Et donc, pour parodier la célèbre formule de Kundera, l’insoutenable légèreté de l’être, je dirai que tout cela pèse.
Pèse lourd sur la balance.

Films lourds à porter, dans tous les sens du terme.
Faire un film, c’est aussi accoucher.

Vision tactile, corporelle, mais aussi cosmogonique: au commencement, rien ne marchait.

Qu’est ce que je porte?
Moi-même, mon corps, mes films, mes bobines:
mon oeuvre et ma vie.
Pour mesurer, pour peser, pour vérifier (si ça tombe ou si ça vole par exemple) je porte, et je m’invente des machines, des sacs, des cartables.

Je porte mon enfant sur le ventre.

Je rencontrerais un autre piéton , qui le porterait sur son dos.

Qui porte s’attache. S’attache à ce qu’il porte mais aussi à tout ce qui pourrait l’aider à porter. D’où l’invention des machines.
Machines à porter, et aussi machines à alléger le poids.
Mais il ne s’agit pas de voiture, ce serait trop simple. Le piéton doit rester piéton, mais s’il arrive à se soulever du sol, à décoller, à léviter, à s’envoler.

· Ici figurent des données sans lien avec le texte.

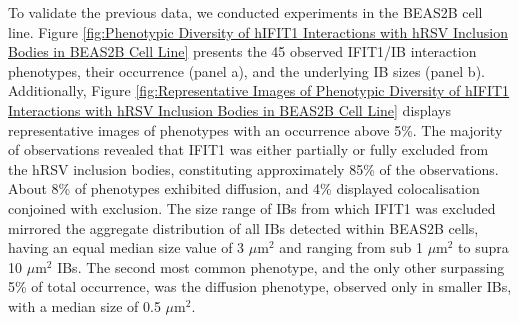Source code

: To validate the previous data, we conducted experiments in the BEAS2B cell line. Figure \ref{fig:Phenotypic Diversity of hIFIT1 Interactions with hRSV Inclusion Bodies in BEAS2B Cell Line} presents the 45 observed IFIT1/IB interaction phenotypes, their occurrence (panel a), and the underlying IB sizes (panel b). Additionally, Figure \ref{fig:Representative Images of Phenotypic Diversity of hIFIT1 Interactions with hRSV Inclusion Bodies in BEAS2B Cell Line} displays representative images of phenotypes with an occurrence above 5\%. The majority of observations revealed that IFIT1 was either partially or fully excluded from the hRSV inclusion bodies, constituting approximately 85\% of the observations. About 8\% of phenotypes exhibited diffusion, and 4\% displayed colocalisation conjoined with exclusion. The size range of IBs from which IFIT1 was excluded mirrored the aggregate distribution of all IBs detected within BEAS2B cells, having an equal median size value of 3 \(\mu \mbox{m}^2\) and ranging from sub 1 \(\mu \mbox{m}^2\) to supra 10 \(\mu \mbox{m}^2\) IBs. The second most common phenotype, and the only other surpassing 5\% of total occurrence, was the diffusion phenotype, observed only in smaller IBs, with a median size of 0.5 \(\mu \mbox{m}^2\).

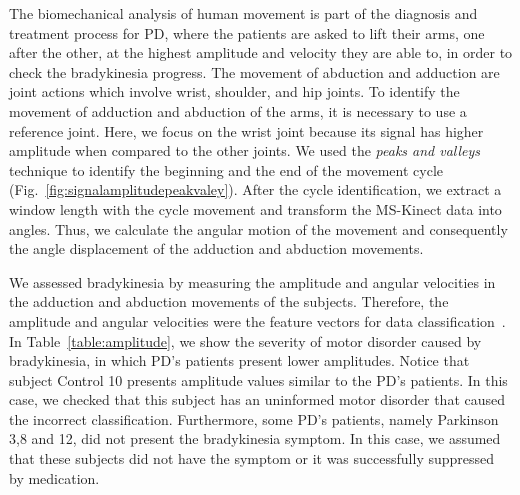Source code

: The biomechanical analysis of human movement is part of the diagnosis and treatment process for PD, where the patients are asked to lift their arms, one after the other, at the highest amplitude and velocity they are able to, in order to check the bradykinesia progress. The movement of abduction and adduction are joint actions which involve wrist, shoulder, and hip joints. To identify the movement of adduction and abduction of the arms, it is necessary to use a reference joint. Here, we focus on the wrist joint because its signal has higher amplitude when compared to the other joints. We used the \textit{peaks and valleys} technique to identify the beginning and the end of the movement cycle (Fig.~\ref{fig:signalamplitudepeakvaley}). After the cycle identification, we extract a window length with the cycle movement and transform the MS-Kinect data into angles. Thus, we calculate the angular motion of the movement and consequently the angle displacement of the adduction and abduction movements.


We assessed bradykinesia by measuring the amplitude and angular velocities in the adduction and abduction movements of the subjects. Therefore, the amplitude and angular velocities were the feature vectors for data classification~\cite{kantardzic2011data}. In Table~\ref{table:amplitude}, we show the severity of motor disorder caused by bradykinesia, in which PD's patients present lower amplitudes. Notice that subject Control 10 presents amplitude values similar to the PD's patients. In this case, we checked that this subject has an uninformed motor disorder that caused the incorrect classification. Furthermore, some PD's patients, namely Parkinson 3,8 and 12, did not present the bradykinesia symptom. In this case, we assumed that these subjects did not have the symptom or it was successfully suppressed by medication. 


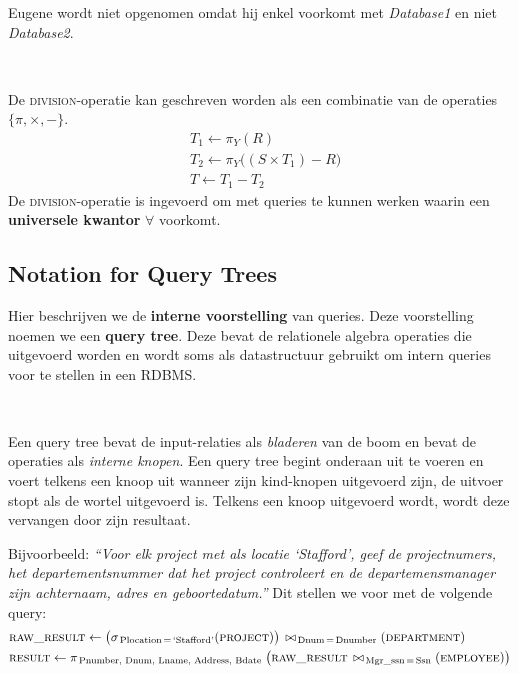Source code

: Eugene wordt niet opgenomen omdat hij enkel voorkomt met \textit{Database1} en niet \textit{Database2}.

~

\noindent De \textsc{division}-operatie kan geschreven worden als een combinatie van de operaties $\{\pi,\times,-\}$.
\vspace{-2mm}
\begin{align*}
& T_1 \leftarrow \pi_Y (R) \\
& T_2 \leftarrow \pi_Y \big((S \times T_1) - R\big) \\
& T \leftarrow T_1 - T_2
\end{align*}
De \textsc{division}-operatie is ingevoerd om met queries te kunnen werken waarin een \textbf{universele kwantor} $\forall$ voorkomt.


\subsection{Notation for Query Trees}
Hier beschrijven we de \textbf{interne voorstelling} van queries. Deze voorstelling noemen we een \textbf{query tree}. Deze bevat de relationele algebra operaties die uitgevoerd worden en wordt soms als datastructuur gebruikt om intern queries voor te stellen in  een RDBMS.

~

\noindent Een query tree bevat de input-relaties als \textit{bladeren} van de boom en bevat de operaties als \textit{interne knopen}. Een query tree begint onderaan uit te voeren en voert telkens een knoop uit wanneer zijn kind-knopen uitgevoerd zijn, de uitvoer stopt als de wortel uitgevoerd is. Telkens een knoop uitgevoerd wordt, wordt deze vervangen door zijn resultaat.

Bijvoorbeeld: \textit{``Voor elk project met als locatie `Stafford', geef de projectnumers, het departementsnummer dat het project controleert en de departemensmanager zijn achternaam, adres en geboortedatum.''} Dit stellen we voor met de volgende query:
\vspace{-2mm}
\begin{align*}
& \textsc{raw\_result} \leftarrow \big( \sigma_{\,\text{Plocation} \,=\, \text{`Stafford'}}(\textsc{project}) \big) \,\bowtie_{\,\text{Dnum} \,=\, \text{Dnumber}} (\textsc{department}) \\
& \textsc{result} \leftarrow \pi_{\,\text{Pnumber, Dnum, Lname, Address, Bdate}} \; \big( \textsc{raw\_result} \,\bowtie_{\,\text{Mgr\_ssn} \,=\, \text{Ssn}} (\textsc{employee}) \big)
\end{align*}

Rencontre de deux hommes- machines, l’un voit l’image, elle est devant lui, il la filme, l’autre ne la voit pas, elle est dans son dos.

D’où l’idée de la vidéoportation: j’entre dans la machine de l’autre. j’entre dans son dos, comme une incrustation à la Magritte.

Ce film sera un essai sur le lourd et le léger. Sur le son et le silence. En effet, j’ai été frappé par la légèreté des films muets (Buster Keaton et tous les comiques américains de l’époque, Dziga Vertov, qui font fi de la pesanteur, magré toutes les choses encombrantes qu’ils portent, et la lourdeur des films sonores. Le poids a vraiment à voir avec le son.
Et donc l’attraction terrestre, ce qui nous retient, nous pèse, nous cloue au sol, nous amène à rêver, à désirer s’ échapper, s’envoler (avec la chute au bout du voyage) (cf. Icare).

Donc porter et être porté.

On dit aussi être déporté.

Travelling, avant, arrière: je porte. En faisant le tour complet d’un bloc de maison, en parcourant les 4 rues du carré, on peut réaliser ce que j’appellerais le mouvement perpétuel. (la concrétisation du mythe de Sisyphe, le xion cinématographique dont parle Alfred Jarry dans la Chandelle Verte) Je reviendrais au point de départ, et on pourrait mettre le film en boucle.

Vidéoportation. J’entre (moi film) dans la vidéo (lui, l’autre), j’entre (face) dans son rétroprojecteur (dos). Dans le cartable, je ne pèse plus rien, c’est le cartable qui pèse. Le contenant est devenu plus lourd que le contenu. L’image dans le cartable. Il s’en suit une double marche, de celui qui porte Boris qui porte, une mise en abyme.

(Cette rencontre a déjà eu lieu. David Legrand, créateur de la galerie du cartable)

Dans ces images, je serai plus vieux, comme déjà mort, dans l’au-delà. je ne pèserais plus, je ne porterais plus vraiment, je ne serais plus que porté, et transporté.

Cette «performance» serait filmée dans une cathédrale, à Bourges ou à Chartres par exemple, afin d’amplifier le côté mystique, et christique, de l’acte de porter.

A la fin l’image ne sera plus qu’une image ailée, flottante, comme une «émanation» évanescante, plus légère qu’une feuille. Quelque chose d’angélique. Le poids aura complètement disparu.